# [WORK ITEM]
Produce a verbatim transcription of the entries, with all pictures omitted.
[Start of Attachment]
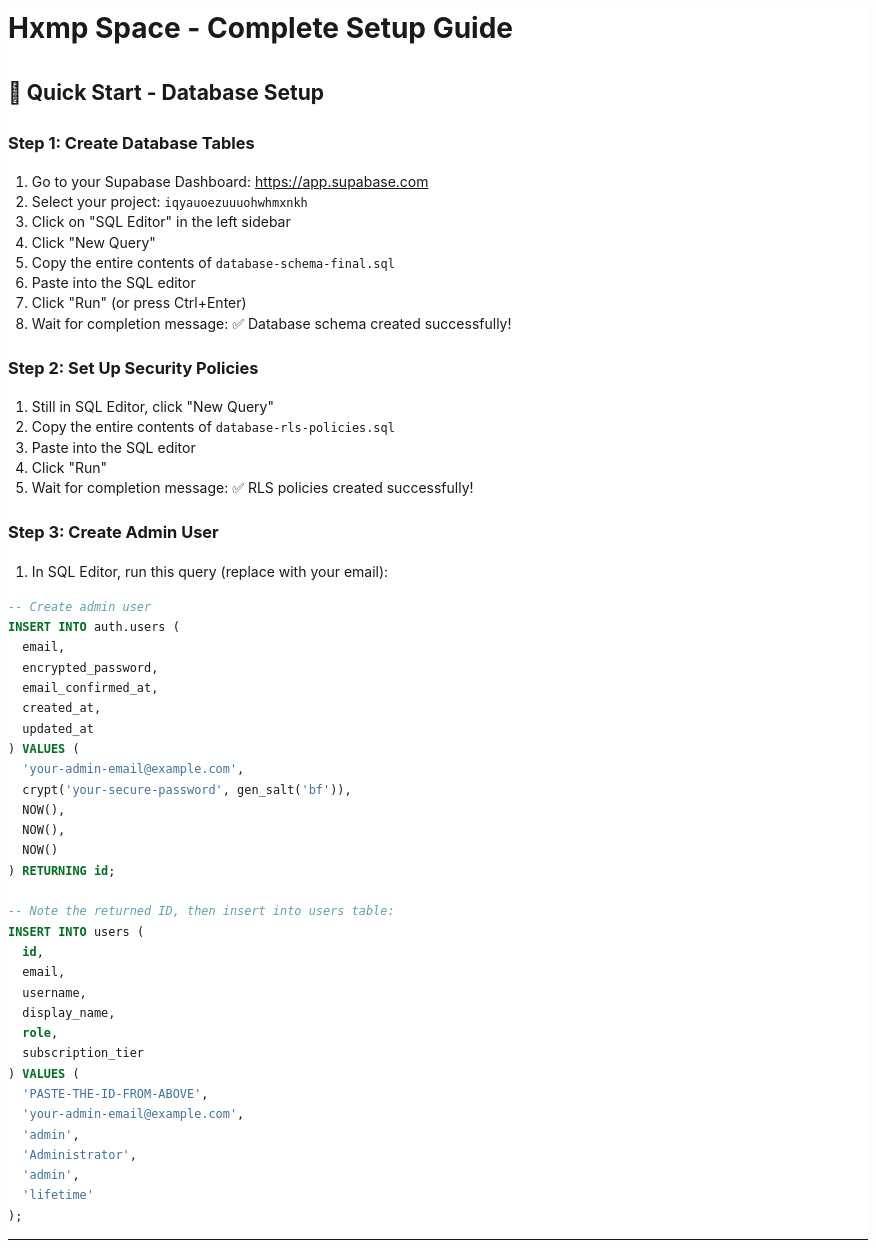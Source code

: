 # Hxmp Space - Complete Setup Guide

## 🚀 **Quick Start - Database Setup**

### **Step 1: Create Database Tables**

1. Go to your Supabase Dashboard: https://app.supabase.com
2. Select your project: `iqyauoezuuuohwhmxnkh`
3. Click on "SQL Editor" in the left sidebar
4. Click "New Query"
5. Copy the entire contents of `database-schema-final.sql`
6. Paste into the SQL editor
7. Click "Run" (or press Ctrl+Enter)
8. Wait for completion message: ✅ Database schema created successfully!

### **Step 2: Set Up Security Policies**

1. Still in SQL Editor, click "New Query"
2. Copy the entire contents of `database-rls-policies.sql`
3. Paste into the SQL editor
4. Click "Run"
5. Wait for completion message: ✅ RLS policies created successfully!

### **Step 3: Create Admin User**

1. In SQL Editor, run this query (replace with your email):

```sql
-- Create admin user
INSERT INTO auth.users (
  email,
  encrypted_password,
  email_confirmed_at,
  created_at,
  updated_at
) VALUES (
  'your-admin-email@example.com',
  crypt('your-secure-password', gen_salt('bf')),
  NOW(),
  NOW(),
  NOW()
) RETURNING id;

-- Note the returned ID, then insert into users table:
INSERT INTO users (
  id,
  email,
  username,
  display_name,
  role,
  subscription_tier
) VALUES (
  'PASTE-THE-ID-FROM-ABOVE',
  'your-admin-email@example.com',
  'admin',
  'Administrator',
  'admin',
  'lifetime'
);
```

---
[End of Attachment]
# [TASK OUTPUT]
Source code

: # Hxmp Space - Complete Setup Guide

## 🚀 **Quick Start - Database Setup**

### **Step 1: Create Database Tables**

1. Go to your Supabase Dashboard: https://app.supabase.com
2. Select your project: `iqyauoezuuuohwhmxnkh`
3. Click on "SQL Editor" in the left sidebar
4. Click "New Query"
5. Copy the entire contents of `database-schema-final.sql`
6. Paste into the SQL editor
7. Click "Run" (or press Ctrl+Enter)
8. Wait for completion message: ✅ Database schema created successfully!

### **Step 2: Set Up Security Policies**

1. Still in SQL Editor, click "New Query"
2. Copy the entire contents of `database-rls-policies.sql`
3. Paste into the SQL editor
4. Click "Run"
5. Wait for completion message: ✅ RLS policies created successfully!

### **Step 3: Create Admin User**

1. In SQL Editor, run this query (replace with your email):

```sql
-- Create admin user
INSERT INTO auth.users (
  email,
  encrypted_password,
  email_confirmed_at,
  created_at,
  updated_at
) VALUES (
  'your-admin-email@example.com',
  crypt('your-secure-password', gen_salt('bf')),
  NOW(),
  NOW(),
  NOW()
) RETURNING id;

-- Note the returned ID, then insert into users table:
INSERT INTO users (
  id,
  email,
  username,
  display_name,
  role,
  subscription_tier
) VALUES (
  'PASTE-THE-ID-FROM-ABOVE',
  'your-admin-email@example.com',
  'admin',
  'Administrator',
  'admin',
  'lifetime'
);
```

---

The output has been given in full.